Quand Anjouan se réveillera de nouveau, les Comores…

Le renouveau politique des Comores va se jouer à Anjouan

Par ARM

      La vidéo est accessible sur Internet. On y voit une classe politique anjouanaise très unie et bien décidée à ne pas laisser les desperados tuer les Comores sans réagir. Cette vidéo, qui est déjà entrée dans l’Histoire, montre une classe politique capable de dépasser ses divergences quand les intérêts légitimes de son île sont en jeu. La chose a déjà eu lieu par le passé, mais dans un contexte politique différent. Déjà à cette époque, au début de la crise séparatiste à Anjouan, le 16 février 1997, un fonctionnaire international malien en poste au Maroc disait à l’étudiant comorien assis devant lui ce que les Comoriens pourraient faire de bien pour leur pays s’ils pouvaient s’unir de la même manière, mais pour réclamer la fin de l’incompétence criminelle et de la corruption, et le début de l’application des règles de la bonne gouvernance.

Après avoir visionné jusqu’au bout la vidéo sur la réunion de Dar Nadjah, à Anjouan, on constate que la marche vers l’implosion géante de l’archipel des Comores est entamée. Le gouvernement de l’Union ne va pas pouvoir «embarquer» le système onusien dans sa galère aussi facilement qu’il croyait. L’envoyé spécial du Secrétaire général de l’ONU à Moroni, habitué aux soubresauts politiques et institutionnels des pays membres de l’Union africaine, n’est pas né de la dernière pluie. Il a adopté la méthode de la transparence et de l’ouverture, en recevant toutes les parties et en leur faisant part de ce que disent les uns et les autres. Apparemment, telle fut la condition de cette mission avant d’émettre toute réponse de soutien organisationnel et financier à la tenue des assises de la haine et du mépris.

Du coup, une question légitime lui est apparue: pourquoi l’urgence de tenir ces assises avant la fin de cette année, dans un pays pourtant qui a dépassé depuis un bon moment le stade dit «post-conflit»? Qu’on le dise aux Comoriens et à la communauté internationale, et les vaches seront mieux gardées! En fait, on peut se permettre d’esquisser la réponse ci-après: deux hommes se fixent deux dates symboliques dans leurs plans diaboliques, probablement sans se concerter, dans leur complicité mêlée de cache-cache égocentrique. Tout d’abord, il y a le haineux, aigri et fantasque polpotiste français Idriss Mohamed Chanfi, qui voudrait saisir la «Journée du 12-Novembre dédiée à Mayotte» pour se faire une énième publicité gratuite, tout en officialisant son divorce d’avec le prétendu «Comité Maoré», qui n’a de Mahorais que le nom, et avec lequel il pense pouvoir s’essuyer enfin les pieds, en vue de son remariage incestueux avec le Mouvement également incestueux du 11-Août, jugé plus rentable à tous points de vue. Le renégat!

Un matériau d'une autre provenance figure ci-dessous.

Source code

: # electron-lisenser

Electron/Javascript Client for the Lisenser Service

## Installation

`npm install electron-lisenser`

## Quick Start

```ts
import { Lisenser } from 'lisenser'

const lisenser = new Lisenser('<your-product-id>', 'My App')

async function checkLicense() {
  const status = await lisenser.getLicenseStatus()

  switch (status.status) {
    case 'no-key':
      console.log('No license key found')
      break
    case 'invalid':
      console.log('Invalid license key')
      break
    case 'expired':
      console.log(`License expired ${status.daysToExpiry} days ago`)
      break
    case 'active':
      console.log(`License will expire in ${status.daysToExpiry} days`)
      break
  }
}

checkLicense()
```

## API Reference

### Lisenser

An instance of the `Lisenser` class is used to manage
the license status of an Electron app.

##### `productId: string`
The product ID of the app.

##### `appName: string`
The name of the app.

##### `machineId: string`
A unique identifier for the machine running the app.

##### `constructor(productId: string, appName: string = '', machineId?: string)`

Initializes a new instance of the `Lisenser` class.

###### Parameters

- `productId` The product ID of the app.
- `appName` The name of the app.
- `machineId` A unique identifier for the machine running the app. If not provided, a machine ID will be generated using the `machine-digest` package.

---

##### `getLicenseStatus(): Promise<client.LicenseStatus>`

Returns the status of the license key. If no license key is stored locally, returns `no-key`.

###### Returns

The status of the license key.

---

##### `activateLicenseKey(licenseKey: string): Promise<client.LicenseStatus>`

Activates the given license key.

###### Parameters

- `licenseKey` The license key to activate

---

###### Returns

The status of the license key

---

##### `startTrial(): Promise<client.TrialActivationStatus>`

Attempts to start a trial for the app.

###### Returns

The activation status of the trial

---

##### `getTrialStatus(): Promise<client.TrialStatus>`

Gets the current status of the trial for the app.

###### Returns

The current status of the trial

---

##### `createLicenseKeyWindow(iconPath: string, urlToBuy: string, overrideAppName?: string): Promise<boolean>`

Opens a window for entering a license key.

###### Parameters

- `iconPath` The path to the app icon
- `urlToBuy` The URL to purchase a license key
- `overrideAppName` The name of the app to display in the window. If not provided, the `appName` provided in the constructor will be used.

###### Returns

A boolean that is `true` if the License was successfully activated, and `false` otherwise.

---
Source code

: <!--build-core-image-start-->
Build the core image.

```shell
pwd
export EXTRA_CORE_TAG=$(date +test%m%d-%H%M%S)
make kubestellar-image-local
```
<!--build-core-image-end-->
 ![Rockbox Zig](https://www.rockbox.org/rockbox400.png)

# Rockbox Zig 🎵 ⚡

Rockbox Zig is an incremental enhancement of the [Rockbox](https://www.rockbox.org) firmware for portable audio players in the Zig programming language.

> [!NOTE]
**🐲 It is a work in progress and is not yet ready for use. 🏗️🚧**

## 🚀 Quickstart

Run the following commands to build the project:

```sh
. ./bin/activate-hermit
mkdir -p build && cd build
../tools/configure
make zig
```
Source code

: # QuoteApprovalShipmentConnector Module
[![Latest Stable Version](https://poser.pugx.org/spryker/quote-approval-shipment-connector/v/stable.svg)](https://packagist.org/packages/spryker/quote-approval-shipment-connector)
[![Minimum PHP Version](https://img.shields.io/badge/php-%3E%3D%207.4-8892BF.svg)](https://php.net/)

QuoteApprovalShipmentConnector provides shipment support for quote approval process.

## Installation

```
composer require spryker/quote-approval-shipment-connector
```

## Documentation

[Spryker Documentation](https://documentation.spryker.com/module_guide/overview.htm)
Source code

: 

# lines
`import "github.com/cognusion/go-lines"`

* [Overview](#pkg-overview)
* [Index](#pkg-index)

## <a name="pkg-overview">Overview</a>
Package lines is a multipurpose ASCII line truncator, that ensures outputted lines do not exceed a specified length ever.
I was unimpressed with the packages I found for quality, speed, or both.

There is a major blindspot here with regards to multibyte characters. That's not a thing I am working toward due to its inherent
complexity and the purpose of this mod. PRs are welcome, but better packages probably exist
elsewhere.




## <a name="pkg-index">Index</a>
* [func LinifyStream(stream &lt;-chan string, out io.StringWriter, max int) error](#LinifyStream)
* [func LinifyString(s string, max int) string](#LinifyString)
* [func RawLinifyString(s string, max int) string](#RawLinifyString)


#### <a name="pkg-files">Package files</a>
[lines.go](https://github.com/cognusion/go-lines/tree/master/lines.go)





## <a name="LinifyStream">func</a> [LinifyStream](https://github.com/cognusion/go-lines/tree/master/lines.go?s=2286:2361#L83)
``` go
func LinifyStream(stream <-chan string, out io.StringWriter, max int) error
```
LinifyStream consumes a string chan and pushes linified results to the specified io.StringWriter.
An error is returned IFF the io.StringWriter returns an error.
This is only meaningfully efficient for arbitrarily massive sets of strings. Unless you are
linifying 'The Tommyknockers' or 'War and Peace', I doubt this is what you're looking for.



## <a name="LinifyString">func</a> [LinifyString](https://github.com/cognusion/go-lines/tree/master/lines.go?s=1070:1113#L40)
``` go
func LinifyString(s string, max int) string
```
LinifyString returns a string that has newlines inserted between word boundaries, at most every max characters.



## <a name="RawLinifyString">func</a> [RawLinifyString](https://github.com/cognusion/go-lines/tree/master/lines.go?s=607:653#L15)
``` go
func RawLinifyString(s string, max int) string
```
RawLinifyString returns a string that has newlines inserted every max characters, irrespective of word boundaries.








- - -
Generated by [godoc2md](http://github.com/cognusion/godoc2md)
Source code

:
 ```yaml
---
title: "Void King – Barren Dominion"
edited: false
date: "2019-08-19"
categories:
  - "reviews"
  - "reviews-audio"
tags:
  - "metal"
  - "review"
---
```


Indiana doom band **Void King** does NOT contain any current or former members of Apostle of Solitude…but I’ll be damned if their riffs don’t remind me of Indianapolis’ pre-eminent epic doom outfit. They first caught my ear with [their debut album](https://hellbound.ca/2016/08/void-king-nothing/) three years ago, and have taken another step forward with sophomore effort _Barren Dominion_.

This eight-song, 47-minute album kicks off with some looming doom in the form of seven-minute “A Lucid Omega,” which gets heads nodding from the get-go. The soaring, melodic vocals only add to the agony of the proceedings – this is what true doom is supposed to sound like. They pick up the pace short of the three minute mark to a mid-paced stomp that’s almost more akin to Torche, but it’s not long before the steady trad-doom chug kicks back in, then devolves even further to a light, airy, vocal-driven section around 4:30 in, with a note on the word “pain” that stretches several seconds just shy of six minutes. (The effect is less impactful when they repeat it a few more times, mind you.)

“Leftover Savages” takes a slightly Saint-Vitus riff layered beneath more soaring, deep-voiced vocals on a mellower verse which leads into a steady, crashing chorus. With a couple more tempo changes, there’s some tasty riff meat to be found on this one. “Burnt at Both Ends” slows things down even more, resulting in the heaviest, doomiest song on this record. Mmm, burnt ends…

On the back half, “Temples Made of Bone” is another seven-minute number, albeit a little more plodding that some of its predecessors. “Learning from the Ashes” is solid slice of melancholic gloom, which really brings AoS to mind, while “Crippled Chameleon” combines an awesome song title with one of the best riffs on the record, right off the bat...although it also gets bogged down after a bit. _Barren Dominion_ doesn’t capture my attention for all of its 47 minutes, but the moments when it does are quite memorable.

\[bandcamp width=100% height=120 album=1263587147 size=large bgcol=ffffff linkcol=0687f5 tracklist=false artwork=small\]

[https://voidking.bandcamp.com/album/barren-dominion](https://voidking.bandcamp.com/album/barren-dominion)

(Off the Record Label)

S’applique ainsi le fameux principe du maki sur les manguiers de Massangani, Mbabani, Ndzadzema et Hawengo, dans les environs de Djoiezi: saisir d’abord une branche avant de lâcher l’autre. Sauf qu’il n’arrivera jamais à expliquer à qui que ce soit pourquoi et au nom de quelle représentativité (lui qui avait péniblement atteint 1% à l’élection gubernatoriale de la Grande-Comore en 2016) peut désigner 12 personnes de son Mouvement cocufié du 11-Août au Comité de Pilotage des Assises «nationales», CPAN, pour les intimes.

La question est d’autant plus légitime qu’au même moment, toutes les institutions étatiques réunies (Union des Comores, Îles autonomes et communes) n’y sont représentées que par une dizaine de personnes? Une misère. Dans cette même optique, il est tout aussi surprenant, antinomique et anachronique de voir que les communes du pays ne peuvent être représentées que par une seule personne. La même réflexion peut être faite sur la communauté des Comoriens de l’étranger (dont les résidents à Marseille ou à Majunga sont plus nombreux que ceux de Moroni, capitale du pays), qui se voit attribuer un seul et unique représentant.

Pis, il ne s’agit même pas de la personne dont le Mouvement du 11-Août aurait signalé le nom à Bête-Salam en vue du décret nominatif. C’est pathétique. Il s’agit de l’autre larron en foire, qui a une date à vite faire enterrer, celui qui se vantait d’être le père attitré de l’Accord de Fomboni d’un certain 17 février 2001! Le 17-Février est une date qui doit désormais et rapidement disparaître du calendrier et même de l’Histoire, après avoir été promis pendant la campagne présidentielle de 2016 aux plus hautes et prestigieuses distinctions. Cette date devait même remplacer la célébration du débarquement patriotique à Anjouan, le 25 mars 2008, lors de la valeureuse Opération Démocratie aux Comores, conduite avec brio et sans effusion de sang par l’Armée nationale de Développement (AND) du héros national comorien, le Général Salimou Mohamed Amiri, avec l’appui de l’Union africaine.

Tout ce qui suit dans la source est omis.